Exercise => Your answer should be the records below, written out exactly.

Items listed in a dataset

#####

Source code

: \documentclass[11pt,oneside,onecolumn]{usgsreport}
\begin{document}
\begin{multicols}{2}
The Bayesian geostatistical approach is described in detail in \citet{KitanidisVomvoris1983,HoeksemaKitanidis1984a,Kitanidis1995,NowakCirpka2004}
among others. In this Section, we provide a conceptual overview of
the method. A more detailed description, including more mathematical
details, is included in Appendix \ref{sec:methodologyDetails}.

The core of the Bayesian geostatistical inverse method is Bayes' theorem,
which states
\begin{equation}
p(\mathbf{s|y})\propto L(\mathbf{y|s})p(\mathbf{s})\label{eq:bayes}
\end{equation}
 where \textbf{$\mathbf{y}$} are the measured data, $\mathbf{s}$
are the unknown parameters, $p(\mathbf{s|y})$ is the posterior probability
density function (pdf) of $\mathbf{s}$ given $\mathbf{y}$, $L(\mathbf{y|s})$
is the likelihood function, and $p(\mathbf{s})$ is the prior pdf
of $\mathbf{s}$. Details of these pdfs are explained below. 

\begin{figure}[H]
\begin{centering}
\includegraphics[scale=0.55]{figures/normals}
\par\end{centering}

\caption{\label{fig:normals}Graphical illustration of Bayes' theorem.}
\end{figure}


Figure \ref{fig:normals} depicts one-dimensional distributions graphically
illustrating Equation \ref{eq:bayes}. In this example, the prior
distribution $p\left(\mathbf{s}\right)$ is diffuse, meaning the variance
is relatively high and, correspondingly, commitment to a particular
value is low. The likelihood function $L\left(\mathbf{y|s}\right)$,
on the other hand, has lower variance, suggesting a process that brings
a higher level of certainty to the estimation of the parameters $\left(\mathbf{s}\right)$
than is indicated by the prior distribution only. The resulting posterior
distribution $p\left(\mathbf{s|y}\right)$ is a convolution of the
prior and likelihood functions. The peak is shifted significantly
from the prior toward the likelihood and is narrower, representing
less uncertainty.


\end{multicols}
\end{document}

#####

Solution to the problem =>
Source code

: \documentclass[11pt,oneside,onecolumn]{usgsreport}
\begin{document}
\begin{multicols}{2}
The Bayesian geostatistical approach is described in detail in \citet{KitanidisVomvoris1983,HoeksemaKitanidis1984a,Kitanidis1995,NowakCirpka2004}
among others. In this Section, we provide a conceptual overview of
the method. A more detailed description, including more mathematical
details, is included in Appendix \ref{sec:methodologyDetails}.

The core of the Bayesian geostatistical inverse method is Bayes' theorem,
which states
\begin{equation}
p(\mathbf{s|y})\propto L(\mathbf{y|s})p(\mathbf{s})\label{eq:bayes}
\end{equation}
 where \textbf{$\mathbf{y}$} are the measured data, $\mathbf{s}$
are the unknown parameters, $p(\mathbf{s|y})$ is the posterior probability
density function (pdf) of $\mathbf{s}$ given $\mathbf{y}$, $L(\mathbf{y|s})$
is the likelihood function, and $p(\mathbf{s})$ is the prior pdf
of $\mathbf{s}$. Details of these pdfs are explained below. 

\begin{figure}[H]
\begin{centering}
\includegraphics[scale=0.55]{figures/normals}
\par\end{centering}

\caption{\label{fig:normals}Graphical illustration of Bayes' theorem.}
\end{figure}


Figure \ref{fig:normals} depicts one-dimensional distributions graphically
illustrating Equation \ref{eq:bayes}. In this example, the prior
distribution $p\left(\mathbf{s}\right)$ is diffuse, meaning the variance
is relatively high and, correspondingly, commitment to a particular
value is low. The likelihood function $L\left(\mathbf{y|s}\right)$,
on the other hand, has lower variance, suggesting a process that brings
a higher level of certainty to the estimation of the parameters $\left(\mathbf{s}\right)$
than is indicated by the prior distribution only. The resulting posterior
distribution $p\left(\mathbf{s|y}\right)$ is a convolution of the
prior and likelihood functions. The peak is shifted significantly
from the prior toward the likelihood and is narrower, representing
less uncertainty.


\end{multicols}
\end{document}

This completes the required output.